The Payson Police Department's recently released 2003 annual report has mixed news for residents on the town's crime rates. While major crimes have remained fairly steady, there is an increasing demand for police services.
"Every year, we have seen an increase not only in people moving here, but people visiting from places like the Valley," Payson Police Chief Gordon Gartner said. "So we have more calls for service now than in previous years."
Gartner said the report, usually released in April, was delayed due to ongoing projects including the planned overhaul of the department's dispatching system.
The report shows that calls for service have jumped by about 2,500 since 2001.
"It seems like every weekend is busy and there is just more activity around town, which means more need for police services," Gartner said. "It may mean accidents or disturbances."
Major crimes such as homicide, sexual assault, robbery and burglary are up slightly from last year to 698 in 2003, but show a decrease from the all-time high in 2000 of 742.
"We continue to see an improvement in areas such as burglaries which comes from our strong enforcement posture -- especially our drug enforcement," Police Lt. Don Engler said. "As long as we keep putting the pressure on, we will see improvement."
"What's interesting is the crime rate has remained the same over the past five years, except for the spike in 2000, which we attribute to our meth problem," Gartner said. "We still have a meth problem, but some of those people are in prison now."
Adult arrests are up slightly while juvenile arrests are down. According to the report, 413 juveniles were arrested in 2002, compared to 318 in 2003.
"We'd like to think that our school resource officers are having a positive influence there," Engler said. "We saw the biggest drop in minor consumption and disorderly conduct arrests."
Drug enforcement activity appeared steady from 1999 to 2003, except for in 2002, when drug arrests spiked at more than double the average at 467.
"That's when we were just implementing our Meth Enforcement Program and that's why we saw a spike in 2002," Engler said. "But the dealers and drug users learn what our tactics are and get more cautious. It's a continuing challenge for us to maintain a high level of enforcement activity because we have to change our strategy."
"We knew we would see that spike in 2002," Gartner said. "We really made an impact."
Engler said when MEP started, officers served 65 search warrants and cleaned-up at least six meth labs. Dealers caught on to what the police were doing.
"There have been some changes in (drug dealers') style of drug sales in the community over the last couple of years and when we first implemented the program, they were not used to such strong enforcement," Engler said. "It's like bird hunting -- right at the beginning of the season it's pretty easy pickings, but when they get used to things, they get smarter."

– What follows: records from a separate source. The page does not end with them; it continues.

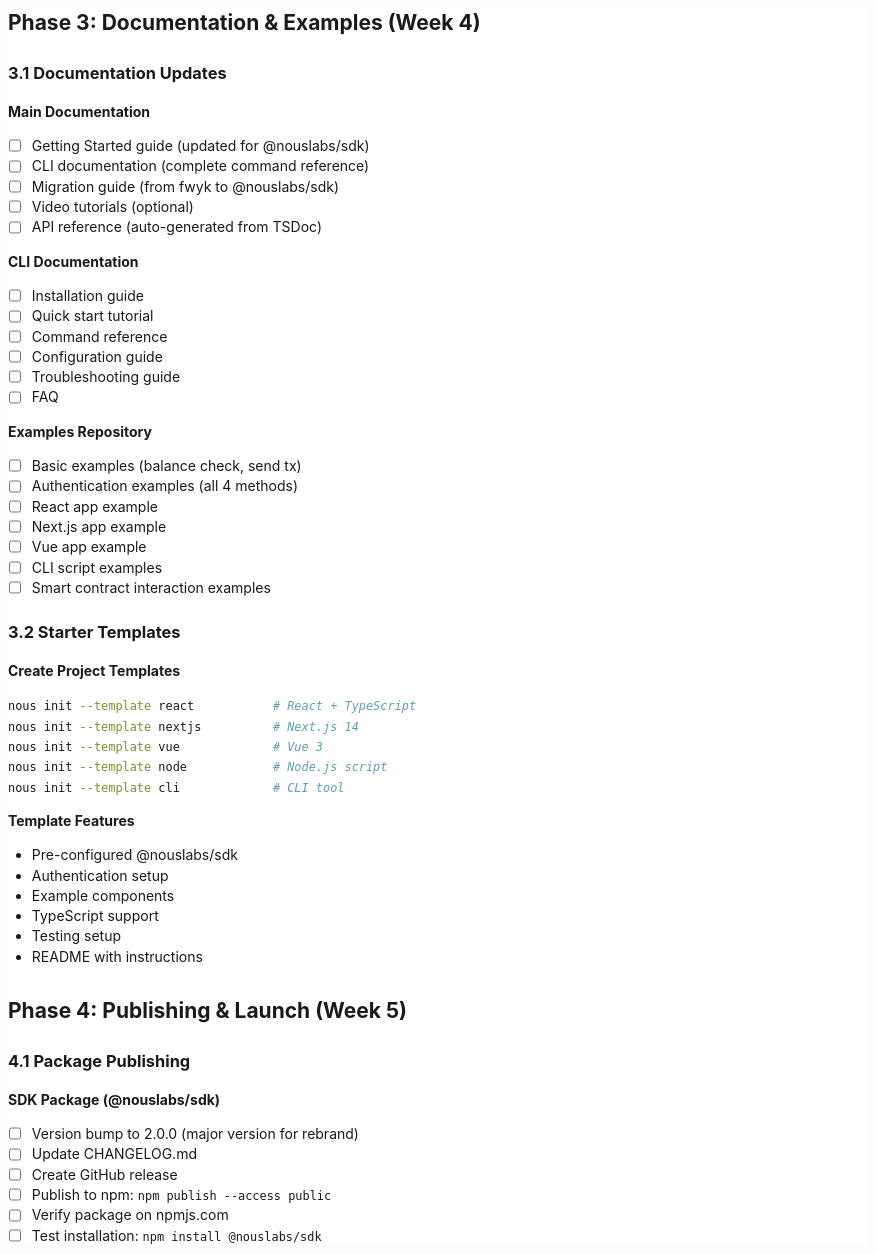 ## Phase 3: Documentation & Examples (Week 4)

### 3.1 Documentation Updates

**Main Documentation**
- [ ] Getting Started guide (updated for @nouslabs/sdk)
- [ ] CLI documentation (complete command reference)
- [ ] Migration guide (from fwyk to @nouslabs/sdk)
- [ ] Video tutorials (optional)
- [ ] API reference (auto-generated from TSDoc)

**CLI Documentation**
- [ ] Installation guide
- [ ] Quick start tutorial
- [ ] Command reference
- [ ] Configuration guide
- [ ] Troubleshooting guide
- [ ] FAQ

**Examples Repository**
- [ ] Basic examples (balance check, send tx)
- [ ] Authentication examples (all 4 methods)
- [ ] React app example
- [ ] Next.js app example
- [ ] Vue app example
- [ ] CLI script examples
- [ ] Smart contract interaction examples

### 3.2 Starter Templates

**Create Project Templates**
```bash
nous init --template react           # React + TypeScript
nous init --template nextjs          # Next.js 14
nous init --template vue             # Vue 3
nous init --template node            # Node.js script
nous init --template cli             # CLI tool
```

**Template Features**
- Pre-configured @nouslabs/sdk
- Authentication setup
- Example components
- TypeScript support
- Testing setup
- README with instructions

## Phase 4: Publishing & Launch (Week 5)

### 4.1 Package Publishing

**SDK Package (@nouslabs/sdk)**
- [ ] Version bump to 2.0.0 (major version for rebrand)
- [ ] Update CHANGELOG.md
- [ ] Create GitHub release
- [ ] Publish to npm: `npm publish --access public`
- [ ] Verify package on npmjs.com
- [ ] Test installation: `npm install @nouslabs/sdk`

Engler said he believes drug activity has decreased overall.
"I do think it's better than it was in 2002," he said. "When dealers start feeling that strong pressure of enforcement, they move to other communities or other states. Quite a few of them are in the department of corrections."
Engler said meth continues to be the most common drug.
"We have some marijuana," Engler said. "We're starting to hear more about heroin again, but methamphetamine is still the biggest problem we have."
There's good news on the domestic violence front, police say, as the number of cases declined in 2003 by 42 cases from the previous year.
"Arresting perpetrators of domestic violence and having a no-tolerance policy is having an effect," Engler said. "If there is probable cause, we are going to make the arrest. You have to take action."
Engler said changes in the law also have had an impact on domestic violence arrests. Repeat offenders can now be charged with aggravated domestic violence which can mean jail time.
"I think our county attorney (Daisy Flores) is very interested in domestic violence," Gartner said. "If she has a good case -- one that she can prosecute as a felony -- she's on it."
"The reduction (in domestic violence cases) can also be attributed to a communitywide effort," Engler said. "The department has many partners who contribute greatly to our success of reducing domestic violence."
Driving under the influence
One area that concerns Gartner and Engler is the rise in DUI arrests. In fact, 2003 arrests marked a five-year-high at 219.
"There was a 21 percent increase in the number of DUI cases the department handled," Engler said. "We are seeing a large number of people who continue to drink and drive. DUI enforcement continues to be a challenge and we will focus our efforts during the next year in an effort to control this growing concern."
Engler said residents will see more DUI saturation patrols in 2004.
"Another factor to the rise in DUI arrests is that we have a few more officers on the street than in previous years. We have more officers out there looking for DUIs," Gartner said. "The other thing is that almost all of our officers are now trained in advanced DUI detection."
Outlook for the future
Gartner said he is already seeing results of having a traffic enforcement officer out on the road.
"This year, we will see a significant increase in traffic citations," Gartner said. "We have already seen about a 14 percent drop in accidents. The word is out that we are serious about maintaining reasonable speed limits and making sure people are stopping at stop lights."
Gartner said he is now working on a three- to five-year strategic plan for his department.
"We are doing some analysis -- looking at calls, crime rates and the cost of services," Gartner said.
"In the plan, we will be establishing some of our goals for the coming years."